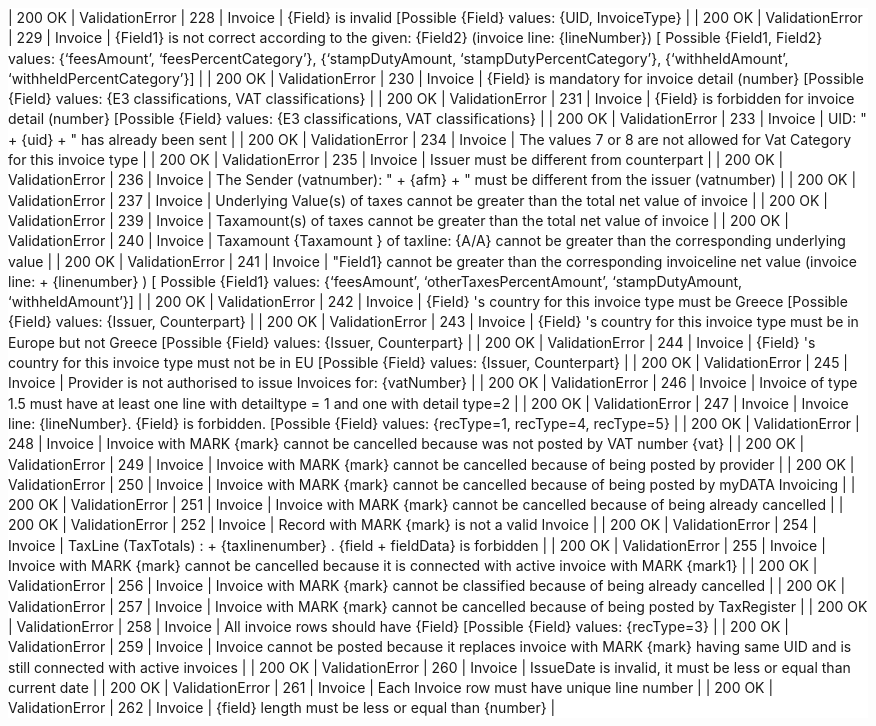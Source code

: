 | 200 OK      | ValidationError  | 228      | Invoice  | {Field} is invalid [Possible {Field} values: {UID, InvoiceType}                               |
| 200 OK      | ValidationError  | 229      | Invoice  | {Field1} is not correct according to the given: {Field2} (invoice line: {lineNumber}) [ Possible {Field1, Field2} values: {‘feesAmount’, ‘feesPercentCategory’}, {‘stampDutyAmount, ‘stampDutyPercentCategory’}, {‘withheldAmount’, ‘withheldPercentCategory’}] |
| 200 OK      | ValidationError  | 230      | Invoice  | {Field} is mandatory for invoice detail (number} [Possible {Field} values: {E3 classifications, VAT classifications}        |
| 200 OK      | ValidationError  | 231      | Invoice  | {Field} is forbidden for invoice detail (number} [Possible {Field} values: {E3 classifications, VAT classifications}       |
| 200 OK      | ValidationError  | 233      | Invoice  | UID: " + {uid} + " has already been sent                                                   |
| 200 OK      | ValidationError  | 234      | Invoice  | The values 7 or 8 are not allowed for Vat Category for this invoice type                                                  |
| 200 OK      | ValidationError  | 235      | Invoice  | Issuer must be different from counterpart                                                                              |
| 200 OK      | ValidationError  | 236      | Invoice  | The Sender (vatnumber): " + {afm} + " must be different from the issuer (vatnumber)                                    |
| 200 OK      | ValidationError  | 237      | Invoice  | Underlying Value(s) of taxes cannot be greater than the total net value of invoice                                     |
| 200 OK      | ValidationError  | 239      | Invoice  | Taxamount(s) of taxes cannot be greater than the total net value of invoice                                            |
| 200 OK      | ValidationError  | 240      | Invoice  | Taxamount {Taxamount } of taxline: {A/A} cannot be greater than the corresponding underlying value                     |
| 200 OK      | ValidationError  | 241      | Invoice  | "Field1} cannot be greater than the corresponding invoiceline net value (invoice line: + {linenumber} ) [ Possible {Field1} values: {‘feesAmount’, ‘otherTaxesPercentAmount’, ‘stampDutyAmount, ‘withheldAmount’}] |
| 200 OK      | ValidationError  | 242      | Invoice  | {Field} 's country for this invoice type must be Greece [Possible {Field} values: {Issuer, Counterpart}                 |
| 200 OK      | ValidationError  | 243      | Invoice  | {Field} 's country for this invoice type must be in Europe but not Greece [Possible {Field} values: {Issuer, Counterpart} |
| 200 OK      | ValidationError  | 244      | Invoice  | {Field} 's country for this invoice type must not be in EU [Possible {Field} values: {Issuer, Counterpart}             |
| 200 OK      | ValidationError  | 245      | Invoice  | Provider is not authorised to issue Invoices for: {vatNumber}                                                         |
| 200 OK      | ValidationError  | 246      | Invoice  | Invoice of type 1.5 must have at least one line with detailtype = 1 and one with detail type=2                           |
| 200 OK      | ValidationError  | 247      | Invoice  | Invoice line: {lineNumber}. {Field} is forbidden. [Possible {Field} values: {recType=1, recType=4, recType=5}           |
| 200 OK      | ValidationError  | 248      | Invoice  | Invoice with MARK {mark} cannot be cancelled because was not posted by VAT number {vat}                                |
| 200 OK      | ValidationError  | 249      | Invoice  | Invoice with MARK {mark} cannot be cancelled because of being posted by provider                                        |
| 200 OK      | ValidationError  | 250      | Invoice  | Invoice with MARK {mark} cannot be cancelled because of being posted by myDATA Invoicing                                |
| 200 OK      | ValidationError  | 251      | Invoice  | Invoice with MARK {mark} cannot be cancelled because of being already cancelled                                         |
| 200 OK      | ValidationError  | 252      | Invoice  | Record with MARK {mark} is not a valid Invoice                                                                         |
| 200 OK      | ValidationError  | 254      | Invoice  | TaxLine (TaxTotals) : + {taxlinenumber} . {field + fieldData} is forbidden                                            |
| 200 OK      | ValidationError  | 255      | Invoice  | Invoice with MARK {mark} cannot be cancelled because it is connected with active invoice with MARK {mark1}              |
| 200 OK      | ValidationError  | 256      | Invoice  | Invoice with MARK {mark} cannot be classified because of being already cancelled                                        |
| 200 OK      | ValidationError  | 257      | Invoice  | Invoice with MARK {mark} cannot be cancelled because of being posted by TaxRegister                                     |
| 200 OK      | ValidationError  | 258      | Invoice  | All invoice rows should have {Field} [Possible {Field} values: {recType=3}                                            |
| 200 OK      | ValidationError  | 259      | Invoice  | Invoice cannot be posted because it replaces invoice with MARK {mark} having same UID and is still connected with active invoices |
| 200 OK      | ValidationError  | 260      | Invoice  | IssueDate is invalid, it must be less or equal than current date                                                       |
| 200 OK      | ValidationError  | 261      | Invoice  | Each Invoice row must have unique line number                                                                          |
| 200 OK      | ValidationError  | 262      | Invoice  | {field} length must be less or equal than {number}                                                                     |

[myDATA API Documentation_Providers_v1.0.9_official.pdf]: https://www.aade.gr/sites/default/files/2024-10/ENG_myDATA%20API%20Providers_v1%200%209_official.pdf
[myDATA API Documentation_v1.0.9_official_ERP.pdf]: https://www.aade.gr/sites/default/files/2024-10/ENG_myDATA%20API%20Documentation%20v1.0.9_official_erp.pdf
[EdDSA and Ed25519]: https://cryptobook.nakov.com/digital-signatures/eddsa-and-ed25519
[Key-based authentication in OpenSSH for Windows]: https://learn.microsoft.com/en-us/windows-server/administration/openssh/openssh_keymanagement
[How To Generate ed25519 SSH Key]: https://www.unixtutorial.org/how-to-generate-ed25519-ssh-key/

········

Work task: Set down only the lines above that fall between the line holding "the corresponding underlying" and the line holding "Provider is not", inclusive, keeping each exact.

Response below:
| 200 OK      | ValidationError  | 240      | Invoice  | Taxamount {Taxamount } of taxline: {A/A} cannot be greater than the corresponding underlying value                     |
| 200 OK      | ValidationError  | 241      | Invoice  | "Field1} cannot be greater than the corresponding invoiceline net value (invoice line: + {linenumber} ) [ Possible {Field1} values: {‘feesAmount’, ‘otherTaxesPercentAmount’, ‘stampDutyAmount, ‘withheldAmount’}] |
| 200 OK      | ValidationError  | 242      | Invoice  | {Field} 's country for this invoice type must be Greece [Possible {Field} values: {Issuer, Counterpart}                 |
| 200 OK      | ValidationError  | 243      | Invoice  | {Field} 's country for this invoice type must be in Europe but not Greece [Possible {Field} values: {Issuer, Counterpart} |
| 200 OK      | ValidationError  | 244      | Invoice  | {Field} 's country for this invoice type must not be in EU [Possible {Field} values: {Issuer, Counterpart}             |
| 200 OK      | ValidationError  | 245      | Invoice  | Provider is not authorised to issue Invoices for: {vatNumber}                                                         |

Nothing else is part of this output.